Consumer replacement tire prices grew 13% in 2021 when compared to a pre-pandemic 2019, according to a new report from The NPD Group. Yet, despite elevated prices and altered driving behavior, unit demand for tires neared pre-pandemic levels.
“The tire industry, like many others, is experiencing the effects of a shift in overall consumer behavior as it relates to pricing and demand,” explained Nathan Shipley, automotive industry analyst for NPD. “Driving behavior has changed over the past two years, but the needs are still there. Consumers are currently focused on getting what they want, while they can, with what is available to them at retail stores.”
Average prices for passenger car and light-truck tires soared in 2021, according to NPD, with all major brands contributing to the price increases. When comparing the fourth quarter of 2021 to the same period in 2019, average prices of passenger car and light-truck tires increased by more than 20%.
Several factors played a role in these price hikes, including supply issues and raw material costs.
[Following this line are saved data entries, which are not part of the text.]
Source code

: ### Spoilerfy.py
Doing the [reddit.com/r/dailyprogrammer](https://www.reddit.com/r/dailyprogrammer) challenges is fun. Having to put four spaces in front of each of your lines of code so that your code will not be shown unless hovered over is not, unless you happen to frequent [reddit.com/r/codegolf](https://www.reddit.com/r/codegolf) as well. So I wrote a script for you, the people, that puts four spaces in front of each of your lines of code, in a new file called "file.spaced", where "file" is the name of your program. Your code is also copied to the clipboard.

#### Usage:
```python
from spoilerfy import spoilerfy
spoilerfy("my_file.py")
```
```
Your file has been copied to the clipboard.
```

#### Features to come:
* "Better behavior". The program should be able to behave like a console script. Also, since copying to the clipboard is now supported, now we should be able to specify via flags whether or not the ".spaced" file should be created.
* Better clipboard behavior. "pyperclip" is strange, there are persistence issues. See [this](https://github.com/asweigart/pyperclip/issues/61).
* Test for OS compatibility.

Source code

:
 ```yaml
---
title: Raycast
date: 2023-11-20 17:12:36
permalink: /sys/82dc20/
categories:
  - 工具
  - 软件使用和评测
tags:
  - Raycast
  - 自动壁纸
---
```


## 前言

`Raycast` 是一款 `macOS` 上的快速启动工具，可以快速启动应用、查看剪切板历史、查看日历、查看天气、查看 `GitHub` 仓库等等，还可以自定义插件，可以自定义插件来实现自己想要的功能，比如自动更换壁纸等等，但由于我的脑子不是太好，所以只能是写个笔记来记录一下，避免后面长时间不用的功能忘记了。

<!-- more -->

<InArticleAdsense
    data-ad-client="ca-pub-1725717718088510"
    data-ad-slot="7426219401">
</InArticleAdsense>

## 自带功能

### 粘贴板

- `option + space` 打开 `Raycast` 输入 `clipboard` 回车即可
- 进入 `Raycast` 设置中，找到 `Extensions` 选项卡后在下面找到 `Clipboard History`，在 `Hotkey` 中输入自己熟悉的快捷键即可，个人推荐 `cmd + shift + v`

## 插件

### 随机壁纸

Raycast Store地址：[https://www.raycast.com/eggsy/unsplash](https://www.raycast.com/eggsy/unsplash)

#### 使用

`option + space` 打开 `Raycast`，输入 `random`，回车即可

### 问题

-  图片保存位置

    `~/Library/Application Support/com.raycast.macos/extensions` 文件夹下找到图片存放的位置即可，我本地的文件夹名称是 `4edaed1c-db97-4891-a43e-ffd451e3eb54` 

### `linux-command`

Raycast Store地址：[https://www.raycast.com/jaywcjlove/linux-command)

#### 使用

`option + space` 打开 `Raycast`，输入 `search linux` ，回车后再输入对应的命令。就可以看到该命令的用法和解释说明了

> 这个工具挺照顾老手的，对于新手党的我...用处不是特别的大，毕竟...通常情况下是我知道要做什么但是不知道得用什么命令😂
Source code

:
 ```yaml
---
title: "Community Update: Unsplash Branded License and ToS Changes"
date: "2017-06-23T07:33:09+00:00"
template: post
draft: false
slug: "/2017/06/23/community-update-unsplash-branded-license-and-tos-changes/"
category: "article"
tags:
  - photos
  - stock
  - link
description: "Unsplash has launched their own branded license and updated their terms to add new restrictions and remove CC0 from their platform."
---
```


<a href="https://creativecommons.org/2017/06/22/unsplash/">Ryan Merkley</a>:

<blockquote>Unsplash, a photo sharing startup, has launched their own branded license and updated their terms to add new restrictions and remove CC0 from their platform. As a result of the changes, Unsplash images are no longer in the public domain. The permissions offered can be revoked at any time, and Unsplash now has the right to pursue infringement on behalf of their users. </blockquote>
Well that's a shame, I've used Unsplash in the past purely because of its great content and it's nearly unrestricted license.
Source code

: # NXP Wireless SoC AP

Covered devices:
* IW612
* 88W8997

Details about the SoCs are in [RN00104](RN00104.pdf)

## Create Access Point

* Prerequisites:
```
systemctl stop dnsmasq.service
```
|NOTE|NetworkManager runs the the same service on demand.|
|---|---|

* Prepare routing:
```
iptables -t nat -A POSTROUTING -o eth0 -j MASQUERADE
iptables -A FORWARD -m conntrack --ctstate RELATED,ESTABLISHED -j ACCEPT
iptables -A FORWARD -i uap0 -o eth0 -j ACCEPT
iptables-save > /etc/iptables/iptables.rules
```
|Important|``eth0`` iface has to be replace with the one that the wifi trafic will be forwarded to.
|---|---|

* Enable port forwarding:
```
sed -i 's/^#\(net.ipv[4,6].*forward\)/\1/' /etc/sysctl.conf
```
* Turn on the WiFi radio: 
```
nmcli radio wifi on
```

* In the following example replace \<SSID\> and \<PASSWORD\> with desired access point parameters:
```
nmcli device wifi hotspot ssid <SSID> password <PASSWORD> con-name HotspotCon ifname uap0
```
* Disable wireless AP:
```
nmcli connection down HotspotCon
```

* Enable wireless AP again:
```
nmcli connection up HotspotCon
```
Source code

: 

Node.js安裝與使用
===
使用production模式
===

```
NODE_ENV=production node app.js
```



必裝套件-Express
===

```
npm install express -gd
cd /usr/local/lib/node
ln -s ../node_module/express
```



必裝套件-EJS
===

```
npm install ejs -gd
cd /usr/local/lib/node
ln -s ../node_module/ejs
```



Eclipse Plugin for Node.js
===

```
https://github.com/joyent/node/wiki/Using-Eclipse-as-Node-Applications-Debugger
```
Additionally, these factors may have impacted the availability of certain tires at retail stores.
More expensive tires, priced at $140 and higher, contributed significantly more to sales in 2021 and gained more than 10 unit-share points in the fourth quarter when compared to 2019. In addition to the fact that higher-priced tires sold more units than before the pandemic, they also sold faster, increasing at a rate of nearly 40%, according to NPD.
Sales growth in 2021 came almost entirely from full-price tire sales, which increased 36% year over year, while the volume of tires sold on promotion grew just 1%. As a result, full-price tire sales made up 80% of unit volume sales in 2021, compared to 73% in 2019.